Cybersecurity company Symantec said the hackers who stole $81 million from Bangladesh’s central bank have been linked to an attack on a bank in the Philippines, in addition to the 2014 hack on Sony Pictures. A minimum of three banks have currently come forward to report financial attacks based on the SWIFT hack. Apart from the well-publicized Bangladesh cyber theft, the Tien Phong Bank in Vietnam also reported that it had been targeted by the hackers in May, although they were able to successfully halt the transfer of $1m.

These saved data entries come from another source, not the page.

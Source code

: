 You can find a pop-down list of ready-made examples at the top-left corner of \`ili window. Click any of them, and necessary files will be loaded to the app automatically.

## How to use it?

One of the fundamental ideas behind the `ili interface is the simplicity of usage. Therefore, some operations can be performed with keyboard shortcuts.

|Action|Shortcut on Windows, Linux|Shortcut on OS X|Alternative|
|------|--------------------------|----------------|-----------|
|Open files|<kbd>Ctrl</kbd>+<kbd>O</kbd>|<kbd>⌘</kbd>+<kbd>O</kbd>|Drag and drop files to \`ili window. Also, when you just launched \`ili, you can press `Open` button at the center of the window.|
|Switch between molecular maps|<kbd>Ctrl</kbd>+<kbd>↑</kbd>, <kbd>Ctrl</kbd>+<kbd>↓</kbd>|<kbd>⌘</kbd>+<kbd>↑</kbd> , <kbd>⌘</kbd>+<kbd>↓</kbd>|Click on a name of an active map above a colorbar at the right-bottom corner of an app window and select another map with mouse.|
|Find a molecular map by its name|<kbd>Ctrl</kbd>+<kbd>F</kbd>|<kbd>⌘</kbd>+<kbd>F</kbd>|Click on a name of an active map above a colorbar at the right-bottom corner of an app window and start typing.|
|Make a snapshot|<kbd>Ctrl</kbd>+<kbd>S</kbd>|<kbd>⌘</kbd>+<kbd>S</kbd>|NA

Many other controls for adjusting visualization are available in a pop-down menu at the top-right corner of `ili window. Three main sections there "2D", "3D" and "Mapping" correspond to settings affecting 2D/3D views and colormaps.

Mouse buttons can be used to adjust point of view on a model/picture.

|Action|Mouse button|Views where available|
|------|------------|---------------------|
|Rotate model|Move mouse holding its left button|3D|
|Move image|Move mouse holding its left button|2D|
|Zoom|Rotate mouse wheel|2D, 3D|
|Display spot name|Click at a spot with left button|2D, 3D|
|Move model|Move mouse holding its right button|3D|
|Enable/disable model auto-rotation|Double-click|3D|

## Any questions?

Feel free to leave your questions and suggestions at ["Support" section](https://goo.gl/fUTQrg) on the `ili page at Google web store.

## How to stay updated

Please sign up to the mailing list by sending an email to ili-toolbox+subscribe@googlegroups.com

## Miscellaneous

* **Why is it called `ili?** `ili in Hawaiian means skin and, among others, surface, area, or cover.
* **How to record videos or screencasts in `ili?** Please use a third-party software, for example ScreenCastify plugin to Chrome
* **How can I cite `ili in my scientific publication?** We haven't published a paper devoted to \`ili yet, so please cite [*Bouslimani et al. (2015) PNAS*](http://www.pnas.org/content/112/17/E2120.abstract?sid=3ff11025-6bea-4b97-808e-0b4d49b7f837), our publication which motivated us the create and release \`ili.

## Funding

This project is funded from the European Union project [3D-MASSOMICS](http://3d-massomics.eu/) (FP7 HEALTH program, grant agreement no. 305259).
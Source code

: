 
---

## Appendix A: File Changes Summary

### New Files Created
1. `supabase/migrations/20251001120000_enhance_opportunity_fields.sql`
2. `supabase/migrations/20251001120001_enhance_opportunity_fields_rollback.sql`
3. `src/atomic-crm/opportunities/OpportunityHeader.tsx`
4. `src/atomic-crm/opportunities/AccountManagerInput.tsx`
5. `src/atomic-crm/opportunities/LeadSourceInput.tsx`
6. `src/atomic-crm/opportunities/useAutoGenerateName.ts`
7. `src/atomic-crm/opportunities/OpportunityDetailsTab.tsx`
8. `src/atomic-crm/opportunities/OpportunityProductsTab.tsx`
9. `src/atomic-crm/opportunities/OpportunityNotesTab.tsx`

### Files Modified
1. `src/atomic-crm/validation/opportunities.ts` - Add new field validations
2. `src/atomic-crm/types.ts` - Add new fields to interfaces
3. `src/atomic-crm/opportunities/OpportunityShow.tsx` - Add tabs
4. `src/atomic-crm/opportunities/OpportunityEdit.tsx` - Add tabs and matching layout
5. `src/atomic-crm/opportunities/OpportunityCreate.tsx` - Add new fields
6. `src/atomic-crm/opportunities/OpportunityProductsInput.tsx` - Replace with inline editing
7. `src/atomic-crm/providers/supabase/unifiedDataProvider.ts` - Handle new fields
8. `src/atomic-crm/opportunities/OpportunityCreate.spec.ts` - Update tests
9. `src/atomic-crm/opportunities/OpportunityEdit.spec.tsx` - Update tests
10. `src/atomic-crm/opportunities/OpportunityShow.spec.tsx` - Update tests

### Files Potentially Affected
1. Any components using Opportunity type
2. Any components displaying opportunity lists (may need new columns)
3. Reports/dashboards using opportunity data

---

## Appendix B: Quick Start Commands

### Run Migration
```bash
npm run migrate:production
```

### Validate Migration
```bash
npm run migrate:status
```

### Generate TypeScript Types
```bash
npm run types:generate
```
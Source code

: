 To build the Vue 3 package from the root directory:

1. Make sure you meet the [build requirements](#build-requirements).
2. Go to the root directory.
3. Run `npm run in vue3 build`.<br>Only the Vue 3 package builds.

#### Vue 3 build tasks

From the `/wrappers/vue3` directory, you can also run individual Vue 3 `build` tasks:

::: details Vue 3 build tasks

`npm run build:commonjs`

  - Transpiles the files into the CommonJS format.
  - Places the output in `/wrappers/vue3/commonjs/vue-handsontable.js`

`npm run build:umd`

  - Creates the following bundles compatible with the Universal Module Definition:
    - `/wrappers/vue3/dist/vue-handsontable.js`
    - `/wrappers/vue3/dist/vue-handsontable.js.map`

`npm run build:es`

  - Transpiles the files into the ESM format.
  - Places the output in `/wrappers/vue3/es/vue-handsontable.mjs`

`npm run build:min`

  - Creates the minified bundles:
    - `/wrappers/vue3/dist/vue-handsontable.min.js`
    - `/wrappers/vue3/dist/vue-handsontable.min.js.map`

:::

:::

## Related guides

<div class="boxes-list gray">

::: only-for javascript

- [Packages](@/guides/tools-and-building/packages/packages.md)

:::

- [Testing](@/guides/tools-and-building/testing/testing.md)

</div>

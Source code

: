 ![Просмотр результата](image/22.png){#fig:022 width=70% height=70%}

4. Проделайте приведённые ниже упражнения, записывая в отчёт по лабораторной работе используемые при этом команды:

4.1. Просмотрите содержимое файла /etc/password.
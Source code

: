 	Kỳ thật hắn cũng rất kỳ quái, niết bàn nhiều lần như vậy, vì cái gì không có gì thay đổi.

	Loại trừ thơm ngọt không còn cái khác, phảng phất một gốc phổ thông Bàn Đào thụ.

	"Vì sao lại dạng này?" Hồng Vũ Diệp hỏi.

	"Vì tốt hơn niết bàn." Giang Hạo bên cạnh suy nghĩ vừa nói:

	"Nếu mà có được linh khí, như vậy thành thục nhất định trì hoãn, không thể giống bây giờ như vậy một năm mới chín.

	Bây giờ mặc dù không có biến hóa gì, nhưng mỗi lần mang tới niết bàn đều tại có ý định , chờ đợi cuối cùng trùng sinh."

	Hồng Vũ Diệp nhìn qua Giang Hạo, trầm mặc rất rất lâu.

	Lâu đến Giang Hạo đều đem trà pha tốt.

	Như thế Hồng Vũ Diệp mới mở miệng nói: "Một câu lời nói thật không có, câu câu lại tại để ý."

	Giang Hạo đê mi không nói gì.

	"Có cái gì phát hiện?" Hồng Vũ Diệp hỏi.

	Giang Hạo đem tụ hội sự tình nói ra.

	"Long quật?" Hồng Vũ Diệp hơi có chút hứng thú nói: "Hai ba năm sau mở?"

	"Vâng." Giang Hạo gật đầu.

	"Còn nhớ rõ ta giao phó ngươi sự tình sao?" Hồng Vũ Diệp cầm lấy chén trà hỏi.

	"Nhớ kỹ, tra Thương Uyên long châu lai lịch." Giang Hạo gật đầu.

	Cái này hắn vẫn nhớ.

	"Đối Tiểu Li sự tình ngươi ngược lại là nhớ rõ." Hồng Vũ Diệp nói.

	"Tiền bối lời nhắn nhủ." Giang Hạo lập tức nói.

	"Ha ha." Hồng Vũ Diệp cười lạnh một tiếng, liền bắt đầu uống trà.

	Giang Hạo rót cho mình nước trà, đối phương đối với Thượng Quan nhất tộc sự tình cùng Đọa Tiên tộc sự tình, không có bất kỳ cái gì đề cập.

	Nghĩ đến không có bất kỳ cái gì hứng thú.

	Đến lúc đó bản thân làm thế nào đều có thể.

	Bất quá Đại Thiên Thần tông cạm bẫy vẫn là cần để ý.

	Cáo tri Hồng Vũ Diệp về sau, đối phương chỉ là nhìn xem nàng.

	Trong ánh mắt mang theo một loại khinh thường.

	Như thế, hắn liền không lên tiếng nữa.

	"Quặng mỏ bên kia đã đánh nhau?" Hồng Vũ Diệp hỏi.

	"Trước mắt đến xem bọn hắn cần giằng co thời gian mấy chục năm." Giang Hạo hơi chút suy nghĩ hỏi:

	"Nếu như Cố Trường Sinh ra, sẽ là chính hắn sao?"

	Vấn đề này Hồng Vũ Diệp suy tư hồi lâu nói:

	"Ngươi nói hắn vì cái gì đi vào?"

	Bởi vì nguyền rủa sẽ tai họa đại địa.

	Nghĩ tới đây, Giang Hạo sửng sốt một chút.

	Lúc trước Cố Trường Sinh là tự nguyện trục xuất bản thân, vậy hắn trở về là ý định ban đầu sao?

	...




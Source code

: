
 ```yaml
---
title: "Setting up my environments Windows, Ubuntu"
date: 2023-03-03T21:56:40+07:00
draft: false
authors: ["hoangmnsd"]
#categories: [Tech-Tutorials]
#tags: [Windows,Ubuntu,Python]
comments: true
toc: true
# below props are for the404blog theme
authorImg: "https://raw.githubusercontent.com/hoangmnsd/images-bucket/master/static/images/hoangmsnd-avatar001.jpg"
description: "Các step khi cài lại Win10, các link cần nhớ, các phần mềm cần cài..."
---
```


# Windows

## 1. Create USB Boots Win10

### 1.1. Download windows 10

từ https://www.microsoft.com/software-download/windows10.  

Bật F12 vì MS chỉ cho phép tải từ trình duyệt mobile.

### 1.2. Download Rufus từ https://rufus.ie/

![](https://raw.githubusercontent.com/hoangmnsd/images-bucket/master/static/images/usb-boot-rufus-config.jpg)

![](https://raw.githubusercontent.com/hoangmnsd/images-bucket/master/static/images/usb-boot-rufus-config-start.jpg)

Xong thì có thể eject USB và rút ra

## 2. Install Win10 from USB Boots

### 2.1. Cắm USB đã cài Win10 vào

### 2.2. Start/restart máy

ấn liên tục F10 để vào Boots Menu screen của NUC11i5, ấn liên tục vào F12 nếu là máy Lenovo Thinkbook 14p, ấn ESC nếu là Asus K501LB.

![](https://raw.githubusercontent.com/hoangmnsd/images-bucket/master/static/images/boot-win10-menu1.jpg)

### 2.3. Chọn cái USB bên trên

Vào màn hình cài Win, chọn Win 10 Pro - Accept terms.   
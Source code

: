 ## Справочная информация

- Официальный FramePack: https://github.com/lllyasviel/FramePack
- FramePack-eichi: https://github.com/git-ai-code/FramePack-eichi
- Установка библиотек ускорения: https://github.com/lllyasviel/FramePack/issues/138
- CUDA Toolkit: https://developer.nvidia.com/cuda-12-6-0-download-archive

The security researchers who revealed this information in a blog post on Thursday also said the same malware used by the group was also utilized in attacks against a bank in the Philippines. Additionally, some of the tools used by the hackers share similar code with malware used in previous attacks linked to a cyber threat group referred to as Lazarus, according to Symantec.

Three distinct pieces of malware identified by Symantec were being used in limited targeted attacks against the financial industry in South-East Asia. They are Backdoor.Fimlis, Backdoor.Fimlis.B, and Backdoor.Contopee.

 At first, it was unclear what the motivation behind these attacks were, however code sharing between Trojan.Banswift (used in the Bangladesh attack used to manipulate SWIFT transactions) and early variants of Backdoor.Contopee provided a connection, said Symantec.

The link is not conclusive, however. Hacking groups often share and sell code, and the Sony Pictures hack is several degrees removed from the Swift attacks.

Another cybersecurity firm, BAE Systems, said this month that the distinctive computer code used to erase the tracks of hackers in the Bangladesh Bank heist was similar to code used to attack Sony.